In 1996, when Ayer was acquired by the MacManus Group, a major client conflict loomed between Ayer's AT&T Corp. account and the SBC Communications account at MacManus subsidiary D'Arcy Masius Benton & Bowles. To prevent a loss similar to that of DeBeers, MacManus Group sold the Media Edge unit to Young & Rubicam for $3.5 million. At Y&R, the media shop grew into a revenue center serving both Y&R clients and its own.
Over the next five years the trend to unbundling media operations reached critical mass: Leo Burnett Co. launched Starcom as its media unit in 1998. In 2000, with the merger of DMB&B and Burnett, the agencies' two media companies were combined to form Starcom MediaVest Worldwide, the media holding company within the Bcom3 Group. Starcom MediaVest quickly picked up $2.9 billion in consolidated media planning business for General Motors Corp., while the automaker's creative assignments remained within the existing GM agency roster. (Each unit remained separately branded and either competed or cooperated with the other depending on the need.)
In 1997, the WPP Group began the process of melding the media departments of its J. Walter Thompson Co. and Ogilvy & Mather.

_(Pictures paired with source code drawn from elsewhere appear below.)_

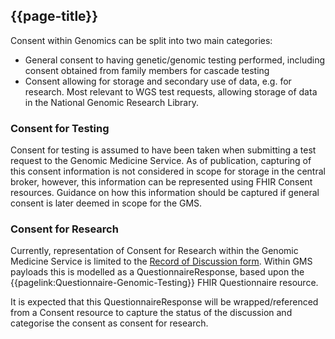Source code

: ## {{page-title}}

Consent within Genomics can be split into two main categories:
* General consent to having genetic/genomic testing performed, including consent obtained from family members for cascade testing
* Consent allowing for storage and secondary use of data, e.g. for research. Most relevant to WGS test requests, allowing storage of data in the National Genomic Research Library.

### Consent for Testing

Consent for testing is assumed to have been taken when submitting a test request to the Genomic Medicine Service. As of publication, capturing of this consent information is not considered in scope for storage in the central broker, however, this information can be represented using FHIR Consent resources. Guidance on how this information should be captured if general consent is later deemed in scope for the GMS.

### Consent for Research

Currently, representation of Consent for Research within the Genomic Medicine Service is limited to the [Record of Discussion form](https://github.com/NHSDigital/NHSDigital-FHIR-Genomics-ImplementationGuide/blob/04ab4bc353a3c002613c422ecfc9aea6ab38c1c7/documents/nhs-genomic-medicine-service-record-of-discussion-form.pdf). Within GMS payloads this is modelled as a QuestionnaireResponse, based upon the {{pagelink:Questionnaire-Genomic-Testing}} FHIR Questionnaire resource.

It is expected that this QuestionnaireResponse will be wrapped/referenced from a Consent resource to capture the status of the discussion and categorise the consent as consent for research.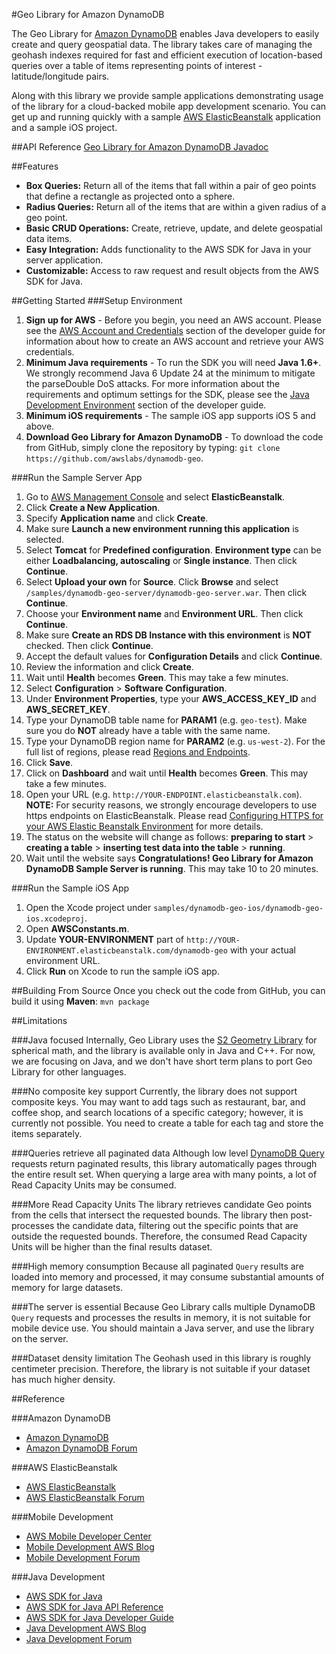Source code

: #Geo Library for Amazon DynamoDB

The Geo Library for [Amazon DynamoDB][dynamodb] enables Java developers to easily create and query geospatial data. The library takes care of managing the geohash indexes required for fast and efficient execution of location-based queries over a table of items representing points of interest - latitude/longitude pairs.

Along with this library we provide sample applications demonstrating usage of the library for a cloud-backed mobile app development scenario. You can get up and running quickly with a sample [AWS ElasticBeanstalk][eb] application and a sample iOS project.

##API Reference
[Geo Library for Amazon DynamoDB Javadoc][geo-library-javadoc]

##Features
* **Box Queries:** Return all of the items that fall within a pair of geo points that define a rectangle as projected onto a sphere.
* **Radius Queries:** Return all of the items that are within a given radius of a geo point.
* **Basic CRUD Operations:** Create, retrieve, update, and delete geospatial data items.
* **Easy Integration:** Adds functionality to the AWS SDK for Java in your server application.
* **Customizable:** Access to raw request and result objects from the AWS SDK for Java.

##Getting Started
###Setup Environment
1. **Sign up for AWS** - Before you begin, you need an AWS account. Please see the [AWS Account and Credentials][docs-signup] section of the developer guide for information about how to create an AWS account and retrieve your AWS credentials.
2. **Minimum Java requirements** - To run the SDK you will need **Java 1.6+**. We strongly recommend Java 6 Update 24 at the minimum to mitigate the parseDouble DoS attacks. For more information about the requirements and optimum settings for the SDK, please see the [Java Development Environment][docs-signup] section of the developer guide.
3. **Minimum iOS requirements** - The sample iOS app supports iOS 5 and above.
4. **Download Geo Library for Amazon DynamoDB** - To download the code from GitHub, simply clone the repository by typing: `git clone https://github.com/awslabs/dynamodb-geo`.

###Run the Sample Server App
1. Go to [AWS Management Console][management-console] and select **ElasticBeanstalk**.
2. Click **Create a New Application**.
3. Specify **Application name** and click **Create**.
4. Make sure **Launch a new environment running this application** is selected.
5. Select **Tomcat** for **Predefined configuration**. **Environment type** can be either **Loadbalancing, autoscaling** or **Single instance**. Then click **Continue**.
6. Select **Upload your own** for **Source**. Click **Browse** and select `/samples/dynamodb-geo-server/dynamodb-geo-server.war`. Then click **Continue**.
7. Choose your **Environment name** and **Environment URL**. Then click **Continue**.
8. Make sure **Create an RDS DB Instance with this environment** is **NOT** checked. Then click **Continue**.
9. Accept the default values for **Configuration Details** and click **Continue**.
10. Review the information and click **Create**.
11. Wait until **Health** becomes **Green**. This may take a few minutes.
12. Select **Configuration** > **Software Configuration**.
13. Under **Environment Properties**, type your **AWS_ACCESS_KEY_ID** and **AWS_SECRET_KEY**.
14. Type your DynamoDB table name for **PARAM1** (e.g. `geo-test`). Make sure you do **NOT** already have a table with the same name.
15. Type your DynamoDB region name for **PARAM2** (e.g. `us-west-2`). For the full list of regions, please read [Regions and Endpoints][regions-endpoints].
16. Click **Save**.
17. Click on **Dashboard** and wait until **Health** becomes **Green**. This may take a few minutes.
18. Open your URL (e.g. `http://YOUR-ENDPOINT.elasticbeanstalk.com`). **NOTE:** For security reasons, we strongly encourage developers to use https endpoints on ElasticBeanstalk. Please read [Configuring HTTPS for your AWS Elastic Beanstalk Environment][eb-https] for more details.
19. The status on the website will change as follows: **preparing to start** > **creating a table** > **inserting test data into the table** > **running**.
20. Wait until the website says **Congratulations! Geo Library for Amazon DynamoDB Sample Server is running**. This may take 10 to 20 minutes.

###Run the Sample iOS App
1. Open the Xcode project under `samples/dynamodb-geo-ios/dynamodb-geo-ios.xcodeproj`.
2. Open **AWSConstants.m**.
3. Update **YOUR-ENVIRONMENT** part of `http://YOUR-ENVIRONMENT.elasticbeanstalk.com/dynamodb-geo` with your actual environment URL.
4. Click **Run** on Xcode to run the sample iOS app.

##Building From Source
Once you check out the code from GitHub, you can build it using **Maven**: `mvn package`

##Limitations

###Java focused
Internally, Geo Library uses the [S2 Geometry Library](https://code.google.com/p/s2-geometry-library-java/) for spherical math, and the library is available only in Java and C++. For now, we are focusing on Java, and we don't have short term plans to port Geo Library for other languages.

###No composite key support
Currently, the library does not support composite keys. You may want to add tags such as restaurant, bar, and coffee shop, and search locations of a specific category; however, it is currently not possible. You need to create a table for each tag and store the items separately.

###Queries retrieve all paginated data
Although low level [DynamoDB Query][dynamodb-query] requests return paginated results, this library automatically pages through the entire result set. When querying a large area with many points, a lot of Read Capacity Units may be consumed.

###More Read Capacity Units
The library retrieves candidate Geo points from the cells that intersect the requested bounds. The library then post-processes the candidate data, filtering out the specific points that are outside the requested bounds. Therefore, the consumed Read Capacity Units will be higher than the final results dataset.

###High memory consumption
Because all paginated `Query` results are loaded into memory and processed, it may consume substantial amounts of memory for large datasets.

###The server is essential
Because Geo Library calls multiple DynamoDB `Query` requests and processes the results in memory, it is not suitable for mobile device use. You should maintain a Java server, and use the library on the server.

###Dataset density limitation
The Geohash used in this library is roughly centimeter precision. Therefore, the library is not suitable if your dataset has much higher density.

##Reference

###Amazon DynamoDB
* [Amazon DynamoDB][dynamodb]
* [Amazon DynamoDB Forum][dynamodb-forum]

###AWS ElasticBeanstalk
* [AWS ElasticBeanstalk][eb]
* [AWS ElasticBeanstalk Forum][eb-forum]

###Mobile Development
* [AWS Mobile Developer Center][mobiledev]
* [Mobile Development AWS Blog][mobile-sdk-blog]
* [Mobile Development Forum][mobile-sdk-forum]

###Java Development
* [AWS SDK for Java][java-sdk-website]
* [AWS SDK for Java API Reference][docs-api]
* [AWS SDK for Java Developer Guide][docs-guide]
* [Java Development AWS Blog][java-sdk-blog]
* [Java Development Forum][java-sdk-forum]

[dynamodb]: http://aws.amazon.com/dynamodb
[dynamodb-forum]: https://forums.aws.amazon.com/forum.jspa?forumID=131
[docs-api]: http://docs.aws.amazon.com/AWSJavaSDK/latest/javadoc/index.html
[docs-guide]: http://docs.aws.amazon.com/AWSSdkDocsJava/latest/DeveloperGuide/welcome.html
[java-sdk-forum]: http://developer.amazonwebservices.com/connect/forum.jspa?forumID=70
[java-sdk-website]: http://aws.amazon.com/sdkforjava
[java-sdk-blog]: https://java.awsblog.com/
[mobile-sdk-forum]: https://forums.aws.amazon.com/forum.jspa?forumID=88
[mobile-sdk-blog]: http://mobile.awsblog.com/
[docs-signup]: http://docs.aws.amazon.com/AWSSdkDocsJava/latest/DeveloperGuide/java-dg-setup.html
[management-console]: https://console.aws.amazon.com/console/home
[regions-endpoints]: http://docs.aws.amazon.com/general/latest/gr/rande.html
[eb-https]: http://docs.aws.amazon.com/elasticbeanstalk/latest/dg/configuring-https.html
[eb]: http://aws.amazon.com/elasticbeanstalk
[eb-forum]: https://forums.aws.amazon.com/forum.jspa?forumID=86
[mobiledev]: https://aws.amazon.com/mobile/
[geo-library-javadoc]: http://awslabs.github.io/dynamodb-geo/
[dynamodb-query]: http://docs.aws.amazon.com/amazondynamodb/latest/APIReference/API_Query.html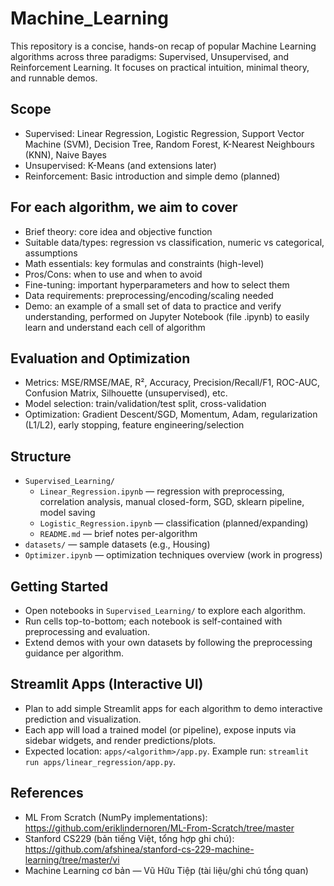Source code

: # Machine_Learning

This repository is a concise, hands-on recap of popular Machine Learning algorithms across three paradigms: Supervised, Unsupervised, and Reinforcement Learning. It focuses on practical intuition, minimal theory, and runnable demos.

## Scope
- Supervised: Linear Regression, Logistic Regression, Support Vector Machine (SVM), Decision Tree, Random Forest, K-Nearest Neighbours (KNN), Naive Bayes
- Unsupervised: K-Means (and extensions later)
- Reinforcement: Basic introduction and simple demo (planned)

## For each algorithm, we aim to cover
- Brief theory: core idea and objective function
- Suitable data/types: regression vs classification, numeric vs categorical, assumptions
- Math essentials: key formulas and constraints (high-level)
- Pros/Cons: when to use and when to avoid
- Fine-tuning: important hyperparameters and how to select them
- Data requirements: preprocessing/encoding/scaling needed
- Demo: an example of a small set of data to practice and verify understanding, performed on Jupyter Notebook (file .ipynb) to easily learn and understand each cell of algorithm

## Evaluation and Optimization
- Metrics: MSE/RMSE/MAE, R², Accuracy, Precision/Recall/F1, ROC-AUC, Confusion Matrix, Silhouette (unsupervised), etc.
- Model selection: train/validation/test split, cross-validation
- Optimization: Gradient Descent/SGD, Momentum, Adam, regularization (L1/L2), early stopping, feature engineering/selection

## Structure
- `Supervised_Learning/`
  - `Linear_Regression.ipynb` — regression with preprocessing, correlation analysis, manual closed-form, SGD, sklearn pipeline, model saving
  - `Logistic_Regression.ipynb` — classification (planned/expanding)
  - `README.md` — brief notes per-algorithm
- `datasets/` — sample datasets (e.g., Housing)
- `Optimizer.ipynb` — optimization techniques overview (work in progress)

## Getting Started
- Open notebooks in `Supervised_Learning/` to explore each algorithm.
- Run cells top-to-bottom; each notebook is self-contained with preprocessing and evaluation.
- Extend demos with your own datasets by following the preprocessing guidance per algorithm.

## Streamlit Apps (Interactive UI)
- Plan to add simple Streamlit apps for each algorithm to demo interactive prediction and visualization.
- Each app will load a trained model (or pipeline), expose inputs via sidebar widgets, and render predictions/plots.
- Expected location: `apps/<algorithm>/app.py`. Example run: `streamlit run apps/linear_regression/app.py`.

## References
- ML From Scratch (NumPy implementations): https://github.com/eriklindernoren/ML-From-Scratch/tree/master
- Stanford CS229 (bản tiếng Việt, tổng hợp ghi chú): https://github.com/afshinea/stanford-cs-229-machine-learning/tree/master/vi
- Machine Learning cơ bản — Vũ Hữu Tiệp (tài liệu/ghi chú tổng quan)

Their combined resources became the basis of MindShare, which first established operations in Europe, Asia and Latin America. By the time MindShare opened an office in New York in April 2000, it had become the largest media specialist company both in the U.S. and the world, billing $6.5 million and $17 million, respectively.
Unbundled spin-offs
At the beginning of 2001, nine of the top 10 media-buying organizations in the U.S. were unbundled spin-offs of major agencies. In order of U.S. billings, these were Mindshare; OMD Media from Omnicom (the media arm for DDB, BBDO and TBWA); Initiative Media from Ammirati Puris Lintas Worldwide, a unit of Interpublic; Universal McCann from McCann-Erickson Worldwide, also an Interpublic unit; Starcom Worldwide; TN Media from True North Communications; MediaVest; Media Edge from Y&R; and Optimedia, a part of Publicis. Only No. 9-ranked Zenith Media Services was independent (it was later acquired in a joint ownership arrangement between Cordiant Communications Group and Publicis Groupe).
SFM Media, which had no agency roots in its history, ranked No. 11 after being acquired by Havas and merged in 2000 with Media Planning Group to become SFM Media/ MPG.
The increasing consolidation at the holding company level, however, is likely to narrow the field of major media agencies still further. Since 2000, True North has become part of Interpublic, which in 2001 formed Magna Global, an aggregate negotiation arm across all the Interpublic media buying operations. And in 2002, Bcom3 was acquired by Publicis, a move expected to bring further consolidation to the field of media agencies.
By the end of the 20th century, the media function had substantially separated itself from the top-tier agency lineup, as the parent ad organizations expanded the size and scope of their media shops through acquisitions, consolidations and in some cases spin-offs into such specialties as Internet buying.